Stored data:

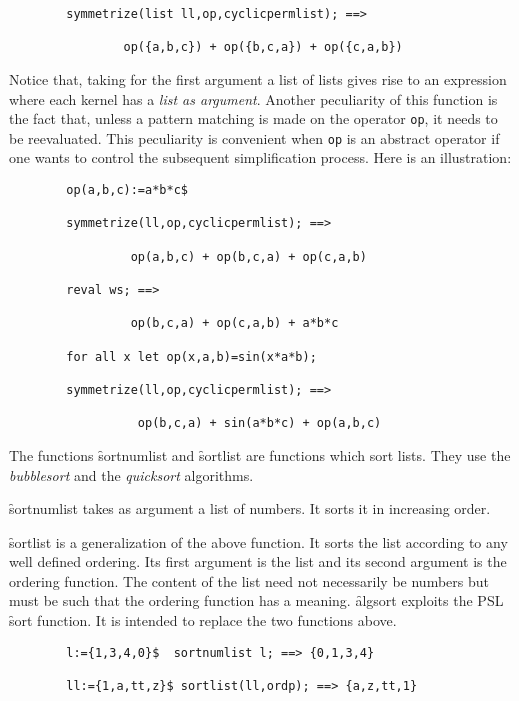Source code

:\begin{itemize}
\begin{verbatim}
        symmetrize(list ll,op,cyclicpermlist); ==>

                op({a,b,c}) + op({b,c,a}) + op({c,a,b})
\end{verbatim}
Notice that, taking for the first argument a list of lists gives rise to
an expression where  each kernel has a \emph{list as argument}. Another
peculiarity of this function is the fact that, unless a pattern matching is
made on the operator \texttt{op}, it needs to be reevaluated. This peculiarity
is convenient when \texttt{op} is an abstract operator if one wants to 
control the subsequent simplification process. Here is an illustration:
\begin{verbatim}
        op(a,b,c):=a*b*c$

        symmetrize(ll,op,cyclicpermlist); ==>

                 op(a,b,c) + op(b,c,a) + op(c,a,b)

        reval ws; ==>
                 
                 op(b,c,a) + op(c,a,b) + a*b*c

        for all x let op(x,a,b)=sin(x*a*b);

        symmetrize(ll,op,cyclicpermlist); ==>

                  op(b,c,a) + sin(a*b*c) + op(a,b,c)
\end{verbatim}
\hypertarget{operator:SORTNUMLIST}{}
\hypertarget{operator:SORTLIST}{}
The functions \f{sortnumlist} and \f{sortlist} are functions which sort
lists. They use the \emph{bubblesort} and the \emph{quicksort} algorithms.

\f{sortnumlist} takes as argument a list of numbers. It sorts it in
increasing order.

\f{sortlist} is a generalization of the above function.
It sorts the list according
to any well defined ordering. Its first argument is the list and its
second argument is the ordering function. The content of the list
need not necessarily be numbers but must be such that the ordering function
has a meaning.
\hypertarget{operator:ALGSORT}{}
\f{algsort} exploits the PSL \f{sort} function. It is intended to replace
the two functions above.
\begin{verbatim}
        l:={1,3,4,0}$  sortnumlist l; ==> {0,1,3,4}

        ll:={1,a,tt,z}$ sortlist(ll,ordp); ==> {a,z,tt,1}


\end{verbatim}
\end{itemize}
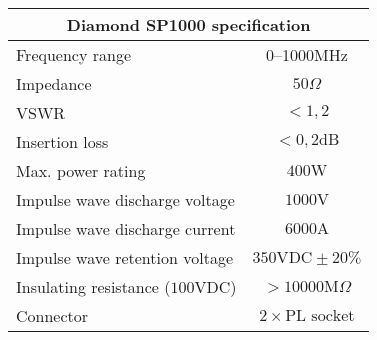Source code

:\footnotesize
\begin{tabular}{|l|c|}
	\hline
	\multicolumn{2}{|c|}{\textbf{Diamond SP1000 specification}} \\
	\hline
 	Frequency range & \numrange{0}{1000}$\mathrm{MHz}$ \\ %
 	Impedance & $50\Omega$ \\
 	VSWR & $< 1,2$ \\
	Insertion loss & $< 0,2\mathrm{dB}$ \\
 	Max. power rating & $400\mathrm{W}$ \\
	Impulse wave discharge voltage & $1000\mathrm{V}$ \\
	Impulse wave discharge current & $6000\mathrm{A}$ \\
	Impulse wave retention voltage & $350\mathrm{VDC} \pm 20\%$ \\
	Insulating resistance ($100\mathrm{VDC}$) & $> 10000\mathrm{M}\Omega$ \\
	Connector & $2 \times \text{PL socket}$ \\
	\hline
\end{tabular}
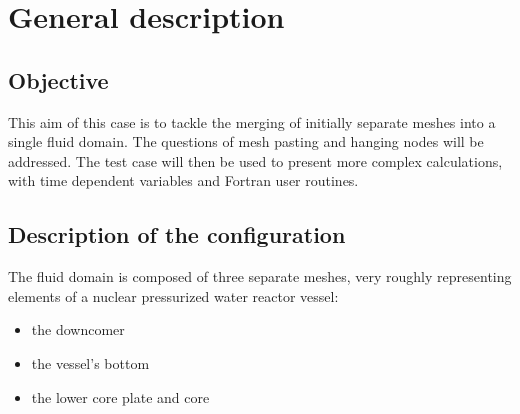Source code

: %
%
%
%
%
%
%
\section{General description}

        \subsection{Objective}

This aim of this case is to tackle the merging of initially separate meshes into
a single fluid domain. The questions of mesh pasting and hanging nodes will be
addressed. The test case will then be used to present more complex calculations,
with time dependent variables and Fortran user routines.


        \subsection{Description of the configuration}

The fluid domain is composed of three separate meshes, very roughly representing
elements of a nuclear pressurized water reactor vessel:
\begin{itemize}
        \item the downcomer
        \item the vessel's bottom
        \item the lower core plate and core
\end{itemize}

* * *

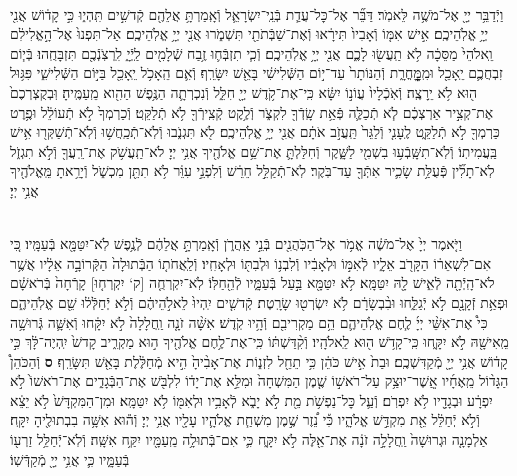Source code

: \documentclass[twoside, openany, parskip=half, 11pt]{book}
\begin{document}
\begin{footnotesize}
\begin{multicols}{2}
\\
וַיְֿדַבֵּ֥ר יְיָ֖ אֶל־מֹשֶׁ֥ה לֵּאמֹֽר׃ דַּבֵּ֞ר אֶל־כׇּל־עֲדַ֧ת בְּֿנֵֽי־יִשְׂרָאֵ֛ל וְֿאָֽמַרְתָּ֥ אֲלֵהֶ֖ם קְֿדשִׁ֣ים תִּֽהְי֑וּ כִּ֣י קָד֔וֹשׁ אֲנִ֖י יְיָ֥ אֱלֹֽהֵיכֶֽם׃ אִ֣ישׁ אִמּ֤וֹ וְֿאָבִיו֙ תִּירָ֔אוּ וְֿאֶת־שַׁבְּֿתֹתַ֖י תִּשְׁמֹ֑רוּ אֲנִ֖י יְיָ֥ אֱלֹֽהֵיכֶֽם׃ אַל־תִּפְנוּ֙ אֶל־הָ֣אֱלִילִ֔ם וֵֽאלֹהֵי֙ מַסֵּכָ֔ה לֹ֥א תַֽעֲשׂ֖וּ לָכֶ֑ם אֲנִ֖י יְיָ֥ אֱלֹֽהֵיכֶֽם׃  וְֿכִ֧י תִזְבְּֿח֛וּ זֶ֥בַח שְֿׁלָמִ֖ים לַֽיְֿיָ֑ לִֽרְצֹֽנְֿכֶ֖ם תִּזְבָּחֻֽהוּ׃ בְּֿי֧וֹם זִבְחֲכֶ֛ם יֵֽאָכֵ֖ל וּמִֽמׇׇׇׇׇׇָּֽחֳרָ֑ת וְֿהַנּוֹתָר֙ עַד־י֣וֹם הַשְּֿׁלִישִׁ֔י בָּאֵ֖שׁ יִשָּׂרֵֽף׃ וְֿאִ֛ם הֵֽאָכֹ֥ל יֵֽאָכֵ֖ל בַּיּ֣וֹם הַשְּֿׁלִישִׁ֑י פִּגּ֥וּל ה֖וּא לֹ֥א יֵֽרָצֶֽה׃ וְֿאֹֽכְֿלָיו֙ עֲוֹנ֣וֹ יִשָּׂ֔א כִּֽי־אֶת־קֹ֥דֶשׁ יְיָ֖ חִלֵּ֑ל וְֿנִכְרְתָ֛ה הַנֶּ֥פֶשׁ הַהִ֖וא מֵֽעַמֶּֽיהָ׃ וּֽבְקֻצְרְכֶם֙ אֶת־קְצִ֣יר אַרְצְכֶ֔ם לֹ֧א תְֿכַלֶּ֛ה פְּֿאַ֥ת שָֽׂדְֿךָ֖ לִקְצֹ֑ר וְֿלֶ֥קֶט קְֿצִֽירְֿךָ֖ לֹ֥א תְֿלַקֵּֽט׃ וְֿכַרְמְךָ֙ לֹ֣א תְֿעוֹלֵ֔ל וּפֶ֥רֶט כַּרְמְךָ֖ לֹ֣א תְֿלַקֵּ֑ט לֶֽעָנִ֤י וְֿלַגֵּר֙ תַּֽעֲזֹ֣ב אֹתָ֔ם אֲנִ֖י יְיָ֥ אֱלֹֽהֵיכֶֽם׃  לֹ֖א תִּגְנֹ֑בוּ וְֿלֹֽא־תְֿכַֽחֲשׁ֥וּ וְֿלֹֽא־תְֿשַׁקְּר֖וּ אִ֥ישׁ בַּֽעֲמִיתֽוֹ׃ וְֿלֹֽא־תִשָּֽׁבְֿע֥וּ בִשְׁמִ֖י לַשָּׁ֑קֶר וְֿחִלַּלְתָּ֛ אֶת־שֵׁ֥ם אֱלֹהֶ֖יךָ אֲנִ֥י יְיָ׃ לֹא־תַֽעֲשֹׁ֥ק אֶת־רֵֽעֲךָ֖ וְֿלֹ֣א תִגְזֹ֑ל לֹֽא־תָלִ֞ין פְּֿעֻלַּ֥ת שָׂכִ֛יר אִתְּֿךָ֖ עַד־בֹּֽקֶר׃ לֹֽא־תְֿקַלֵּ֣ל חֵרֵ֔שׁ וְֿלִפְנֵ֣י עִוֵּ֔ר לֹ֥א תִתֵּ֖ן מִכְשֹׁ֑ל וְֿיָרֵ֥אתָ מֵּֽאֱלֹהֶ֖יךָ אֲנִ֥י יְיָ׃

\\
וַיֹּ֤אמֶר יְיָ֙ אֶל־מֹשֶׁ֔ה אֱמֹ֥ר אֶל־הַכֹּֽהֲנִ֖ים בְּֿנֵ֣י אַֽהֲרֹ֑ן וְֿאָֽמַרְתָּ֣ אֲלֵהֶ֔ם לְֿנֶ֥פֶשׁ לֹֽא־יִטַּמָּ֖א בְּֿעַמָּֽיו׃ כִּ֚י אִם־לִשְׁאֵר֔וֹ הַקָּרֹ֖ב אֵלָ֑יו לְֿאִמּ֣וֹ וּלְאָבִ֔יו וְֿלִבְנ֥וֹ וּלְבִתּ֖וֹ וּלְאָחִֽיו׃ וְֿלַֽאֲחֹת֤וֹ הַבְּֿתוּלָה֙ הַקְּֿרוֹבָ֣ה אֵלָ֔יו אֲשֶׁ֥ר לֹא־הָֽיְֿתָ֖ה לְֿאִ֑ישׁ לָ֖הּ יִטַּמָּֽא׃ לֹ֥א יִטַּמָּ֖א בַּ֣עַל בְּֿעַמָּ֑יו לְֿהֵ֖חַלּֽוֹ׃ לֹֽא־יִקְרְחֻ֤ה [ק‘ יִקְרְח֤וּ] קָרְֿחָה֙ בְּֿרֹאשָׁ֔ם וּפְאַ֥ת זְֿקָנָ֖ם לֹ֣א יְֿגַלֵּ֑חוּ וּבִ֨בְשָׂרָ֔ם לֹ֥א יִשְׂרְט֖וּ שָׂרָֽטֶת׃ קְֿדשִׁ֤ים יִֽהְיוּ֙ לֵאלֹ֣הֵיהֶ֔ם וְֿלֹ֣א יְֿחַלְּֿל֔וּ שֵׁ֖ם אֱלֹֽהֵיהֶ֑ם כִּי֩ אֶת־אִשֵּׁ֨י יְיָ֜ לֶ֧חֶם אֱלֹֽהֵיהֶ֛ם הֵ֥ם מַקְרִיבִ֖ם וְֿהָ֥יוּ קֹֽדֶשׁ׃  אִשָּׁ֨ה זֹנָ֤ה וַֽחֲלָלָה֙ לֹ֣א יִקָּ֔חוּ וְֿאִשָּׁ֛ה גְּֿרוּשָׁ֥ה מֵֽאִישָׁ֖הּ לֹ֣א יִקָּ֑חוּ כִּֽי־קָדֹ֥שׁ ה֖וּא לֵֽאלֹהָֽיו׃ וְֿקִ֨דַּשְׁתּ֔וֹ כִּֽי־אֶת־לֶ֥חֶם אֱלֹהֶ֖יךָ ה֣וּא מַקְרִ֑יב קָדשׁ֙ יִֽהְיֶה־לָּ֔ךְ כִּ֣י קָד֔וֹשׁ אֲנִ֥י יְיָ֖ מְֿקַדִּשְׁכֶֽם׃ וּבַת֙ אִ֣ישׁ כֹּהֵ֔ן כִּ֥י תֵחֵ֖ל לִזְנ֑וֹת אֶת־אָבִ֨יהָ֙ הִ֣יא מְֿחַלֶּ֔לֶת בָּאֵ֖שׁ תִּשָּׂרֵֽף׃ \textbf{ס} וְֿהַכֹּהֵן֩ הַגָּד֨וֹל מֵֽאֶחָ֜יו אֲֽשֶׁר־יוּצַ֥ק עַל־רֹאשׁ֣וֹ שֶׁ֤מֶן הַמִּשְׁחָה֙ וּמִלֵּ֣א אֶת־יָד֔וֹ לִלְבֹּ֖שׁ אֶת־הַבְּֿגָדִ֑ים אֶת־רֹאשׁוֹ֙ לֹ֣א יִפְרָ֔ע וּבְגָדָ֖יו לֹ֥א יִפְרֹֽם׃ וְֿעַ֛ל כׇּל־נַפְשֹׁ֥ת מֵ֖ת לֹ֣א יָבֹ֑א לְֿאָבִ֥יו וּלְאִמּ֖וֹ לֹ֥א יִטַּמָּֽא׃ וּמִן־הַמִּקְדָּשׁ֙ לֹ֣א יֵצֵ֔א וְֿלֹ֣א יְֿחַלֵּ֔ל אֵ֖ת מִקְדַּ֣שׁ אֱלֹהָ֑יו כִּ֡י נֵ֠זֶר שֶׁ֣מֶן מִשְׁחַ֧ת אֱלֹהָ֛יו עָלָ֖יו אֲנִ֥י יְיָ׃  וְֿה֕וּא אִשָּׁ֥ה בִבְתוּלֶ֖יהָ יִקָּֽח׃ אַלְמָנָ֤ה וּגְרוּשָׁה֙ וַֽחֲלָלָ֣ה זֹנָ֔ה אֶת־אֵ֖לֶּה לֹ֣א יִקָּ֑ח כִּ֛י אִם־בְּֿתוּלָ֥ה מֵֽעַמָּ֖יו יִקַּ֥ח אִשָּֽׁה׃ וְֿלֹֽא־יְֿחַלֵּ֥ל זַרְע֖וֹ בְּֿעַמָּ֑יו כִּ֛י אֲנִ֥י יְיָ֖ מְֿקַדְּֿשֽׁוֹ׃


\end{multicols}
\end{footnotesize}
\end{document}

What the task requires: Retype exactly, and only, the lines above from the one where "increasing order." occurs up to and including the one where "need not necessarily" occurs.

Solution to this task:
increasing order.

\f{sortlist} is a generalization of the above function.
It sorts the list according
to any well defined ordering. Its first argument is the list and its
second argument is the ordering function. The content of the list
need not necessarily be numbers but must be such that the ordering function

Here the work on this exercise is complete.